■ REQUIRED ACTION
As an exercise, transcribe the data below in full and exactly, omitting pictures.
**** DATA EXTRACTS
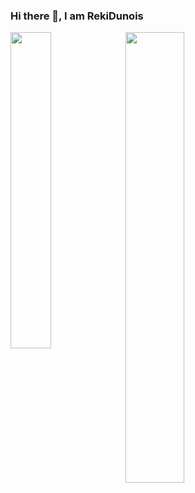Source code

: ### Hi there 👋, I am RekiDunois

<p>
  <a href="https://github.com/RekiDunois">
    <img style="width:36%;" align="left" src="https://github-readme-stats-rouge-tau.vercel.app/api/top-langs/?username=RekiDunois&layout=compact&hide=html,php&theme=tokyonight"/>
  </a>
  <a href="https://github.com/RekiDunois?tab=repositories">
    <img style="width:43%" src="https://github-readme-stats.vercel.app/api?username=RekiDunois&show_icons=true&theme=tokyonight"/>
  </a>
  </div>
</p>
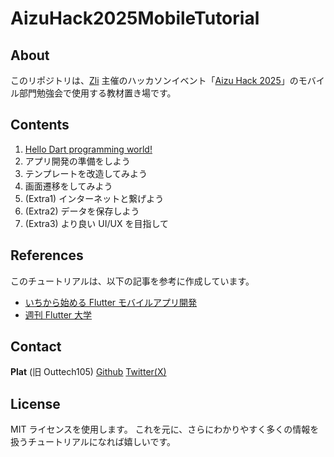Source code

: # AizuHack2025MobileTutorial

## About

このリポジトリは、[Zli](https://zli.works) 主催のハッカソンイベント「[Aizu Hack 2025](https://2025.aizuhack.zli.works)」のモバイル部門勉強会で使用する教材置き場です。

## Contents

1. [Hello Dart programming world!](/ex1/content.md)
1. アプリ開発の準備をしよう
1. テンプレートを改造してみよう
1. 画面遷移をしてみよう
1. (Extra1) インターネットと繋げよう
1. (Extra2) データを保存しよう
1. (Extra3) より良い UI/UX を目指して

## References

このチュートリアルは、以下の記事を参考に作成しています。

- [いちから始める Flutter モバイルアプリ開発](https://zenn.dev/heyhey1028/books/flutter-basics)
- [週刊 Flutter 大学](https://blog.flutteruniv.com/)

## Contact

**Plat** (旧 Outtech105)
[Github](https://github.com/Outtech105k)
[Twitter(X)](https://x.com/105techno)

## License

MIT ライセンスを使用します。
これを元に、さらにわかりやすく多くの情報を扱うチュートリアルになれば嬉しいです。
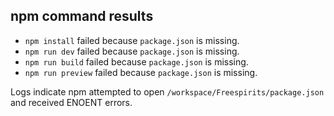 ## npm command results

- `npm install` failed because `package.json` is missing.
- `npm run dev` failed because `package.json` is missing.
- `npm run build` failed because `package.json` is missing.
- `npm run preview` failed because `package.json` is missing.

Logs indicate npm attempted to open `/workspace/Freespirits/package.json` and received ENOENT errors.
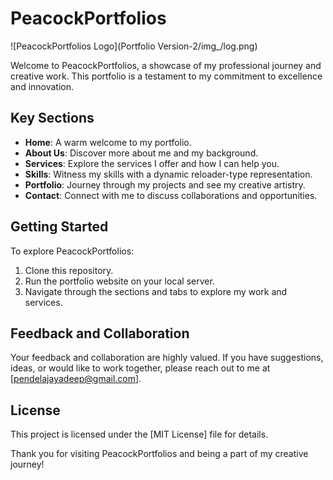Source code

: # PeacockPortfolios

![PeacockPortfolios Logo](Portfolio Version-2/img_/log.png)

Welcome to PeacockPortfolios, a showcase of my professional journey and creative work. This portfolio is a testament to my commitment to excellence and innovation.

## Key Sections

- **Home**: A warm welcome to my portfolio.
- **About Us**: Discover more about me and my background.
- **Services**: Explore the services I offer and how I can help you.
- **Skills**: Witness my skills with a dynamic reloader-type representation.
- **Portfolio**: Journey through my projects and see my creative artistry.
- **Contact**: Connect with me to discuss collaborations and opportunities.

## Getting Started

To explore PeacockPortfolios:

1. Clone this repository.
2. Run the portfolio website on your local server.
3. Navigate through the sections and tabs to explore my work and services.

## Feedback and Collaboration

Your feedback and collaboration are highly valued. If you have suggestions, ideas, or would like to work together, please reach out to me at [pendelajayadeep@gmail.com].

## License

This project is licensed under the [MIT License] file for details.

Thank you for visiting PeacockPortfolios and being a part of my creative journey!
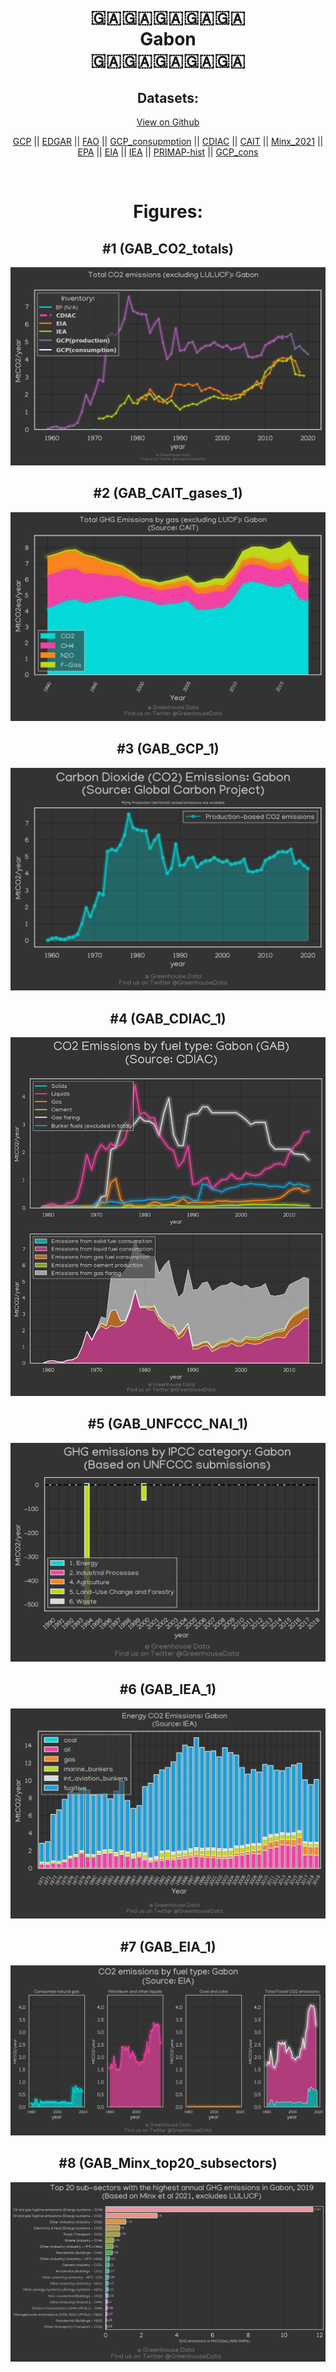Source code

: 
<center>
<h1 align="center">
🇬🇦🇬🇦🇬🇦🇬🇦🇬🇦
<br>
Gabon
<br>
🇬🇦🇬🇦🇬🇦🇬🇦🇬🇦
</h1>
<h2>Datasets:</h2>
<p><a href="https://github.com/dquintani/GreenhouseData/tree/master/country_data/GAB_Gabon/data">View on Github</a>
<br></p><p><a href="data/GAB_GCP.csv">GCP</a> || <a href="data/GAB_EDGAR.csv">EDGAR</a> || <a href="data/GAB_FAO.csv">FAO</a> || <a href="data/GAB_GCP_consupmption.csv">GCP_consupmption</a> || <a href="data/GAB_CDIAC.csv">CDIAC</a> || <a href="data/GAB_CAIT.csv">CAIT</a> || <a href="data/GAB_Minx_2021.csv">Minx_2021</a> || <a href="data/GAB_EPA.csv">EPA</a> || <a href="data/GAB_EIA.csv">EIA</a> || <a href="data/GAB_IEA.csv">IEA</a> || <a href="data/GAB_PRIMAP-hist.csv">PRIMAP-hist</a> || <a href="data/GAB_GCP_cons.csv">GCP_cons</a></p><p><br></p>
<h1>Figures:</h1><h2>#1 (GAB_CO2_totals)</h2>
<p><img alt="" src="figures/GAB_CO2_totals.png" /></p><h2>#2 (GAB_CAIT_gases_1)</h2>
<p><img alt="" src="figures/GAB_CAIT_gases_1.png" /></p><h2>#3 (GAB_GCP_1)</h2>
<p><img alt="" src="figures/GAB_GCP_1.png" /></p><h2>#4 (GAB_CDIAC_1)</h2>
<p><img alt="" src="figures/GAB_CDIAC_1.png" /></p><h2>#5 (GAB_UNFCCC_NAI_1)</h2>
<p><img alt="" src="figures/GAB_UNFCCC_NAI_1.png" /></p><h2>#6 (GAB_IEA_1)</h2>
<p><img alt="" src="figures/GAB_IEA_1.png" /></p><h2>#7 (GAB_EIA_1)</h2>
<p><img alt="" src="figures/GAB_EIA_1.png" /></p><h2>#8 (GAB_Minx_top20_subsectors)</h2>
<p><img alt="" src="figures/GAB_Minx_top20_subsectors.png" /></p>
********
■ COMPLETED TASK
Source code

: ### Hi there 👋, I am RekiDunois

<p>
  <a href="https://github.com/RekiDunois">
    <img style="width:36%;" align="left" src="https://github-readme-stats-rouge-tau.vercel.app/api/top-langs/?username=RekiDunois&layout=compact&hide=html,php&theme=tokyonight"/>
  </a>
  <a href="https://github.com/RekiDunois?tab=repositories">
    <img style="width:43%" src="https://github-readme-stats.vercel.app/api?username=RekiDunois&show_icons=true&theme=tokyonight"/>
  </a>
  </div>
</p>
Source code

: # AizuHack2025MobileTutorial

## About

このリポジトリは、[Zli](https://zli.works) 主催のハッカソンイベント「[Aizu Hack 2025](https://2025.aizuhack.zli.works)」のモバイル部門勉強会で使用する教材置き場です。

## Contents

1. [Hello Dart programming world!](/ex1/content.md)
1. アプリ開発の準備をしよう
1. テンプレートを改造してみよう
1. 画面遷移をしてみよう
1. (Extra1) インターネットと繋げよう
1. (Extra2) データを保存しよう
1. (Extra3) より良い UI/UX を目指して

## References

このチュートリアルは、以下の記事を参考に作成しています。

- [いちから始める Flutter モバイルアプリ開発](https://zenn.dev/heyhey1028/books/flutter-basics)
- [週刊 Flutter 大学](https://blog.flutteruniv.com/)

## Contact

**Plat** (旧 Outtech105)
[Github](https://github.com/Outtech105k)
[Twitter(X)](https://x.com/105techno)

## License

MIT ライセンスを使用します。
これを元に、さらにわかりやすく多くの情報を扱うチュートリアルになれば嬉しいです。
 ## npm command results

- `npm install` failed because `package.json` is missing.
- `npm run dev` failed because `package.json` is missing.
- `npm run build` failed because `package.json` is missing.
- `npm run preview` failed because `package.json` is missing.

Logs indicate npm attempted to open `/workspace/Freespirits/package.json` and received ENOENT errors.
Source code

: # PeacockPortfolios

![PeacockPortfolios Logo](Portfolio Version-2/img_/log.png)

Welcome to PeacockPortfolios, a showcase of my professional journey and creative work. This portfolio is a testament to my commitment to excellence and innovation.

## Key Sections

- **Home**: A warm welcome to my portfolio.
- **About Us**: Discover more about me and my background.
- **Services**: Explore the services I offer and how I can help you.
- **Skills**: Witness my skills with a dynamic reloader-type representation.
- **Portfolio**: Journey through my projects and see my creative artistry.
- **Contact**: Connect with me to discuss collaborations and opportunities.

## Getting Started

To explore PeacockPortfolios:

1. Clone this repository.
2. Run the portfolio website on your local server.
3. Navigate through the sections and tabs to explore my work and services.

## Feedback and Collaboration

Your feedback and collaboration are highly valued. If you have suggestions, ideas, or would like to work together, please reach out to me at [pendelajayadeep@gmail.com].

## License

This project is licensed under the [MIT License] file for details.

Thank you for visiting PeacockPortfolios and being a part of my creative journey!
Source code

: 
<center>
<h1 align="center">
🇬🇦🇬🇦🇬🇦🇬🇦🇬🇦
<br>
Gabon
<br>
🇬🇦🇬🇦🇬🇦🇬🇦🇬🇦
</h1>
<h2>Datasets:</h2>
<p><a href="https://github.com/dquintani/GreenhouseData/tree/master/country_data/GAB_Gabon/data">View on Github</a>
<br></p><p><a href="data/GAB_GCP.csv">GCP</a> || <a href="data/GAB_EDGAR.csv">EDGAR</a> || <a href="data/GAB_FAO.csv">FAO</a> || <a href="data/GAB_GCP_consupmption.csv">GCP_consupmption</a> || <a href="data/GAB_CDIAC.csv">CDIAC</a> || <a href="data/GAB_CAIT.csv">CAIT</a> || <a href="data/GAB_Minx_2021.csv">Minx_2021</a> || <a href="data/GAB_EPA.csv">EPA</a> || <a href="data/GAB_EIA.csv">EIA</a> || <a href="data/GAB_IEA.csv">IEA</a> || <a href="data/GAB_PRIMAP-hist.csv">PRIMAP-hist</a> || <a href="data/GAB_GCP_cons.csv">GCP_cons</a></p><p><br></p>
<h1>Figures:</h1><h2>#1 (GAB_CO2_totals)</h2>
<p><img alt="" src="figures/GAB_CO2_totals.png" /></p><h2>#2 (GAB_CAIT_gases_1)</h2>
<p><img alt="" src="figures/GAB_CAIT_gases_1.png" /></p><h2>#3 (GAB_GCP_1)</h2>
<p><img alt="" src="figures/GAB_GCP_1.png" /></p><h2>#4 (GAB_CDIAC_1)</h2>
<p><img alt="" src="figures/GAB_CDIAC_1.png" /></p><h2>#5 (GAB_UNFCCC_NAI_1)</h2>
<p><img alt="" src="figures/GAB_UNFCCC_NAI_1.png" /></p><h2>#6 (GAB_IEA_1)</h2>
<p><img alt="" src="figures/GAB_IEA_1.png" /></p><h2>#7 (GAB_EIA_1)</h2>
<p><img alt="" src="figures/GAB_EIA_1.png" /></p><h2>#8 (GAB_Minx_top20_subsectors)</h2>
<p><img alt="" src="figures/GAB_Minx_top20_subsectors.png" /></p>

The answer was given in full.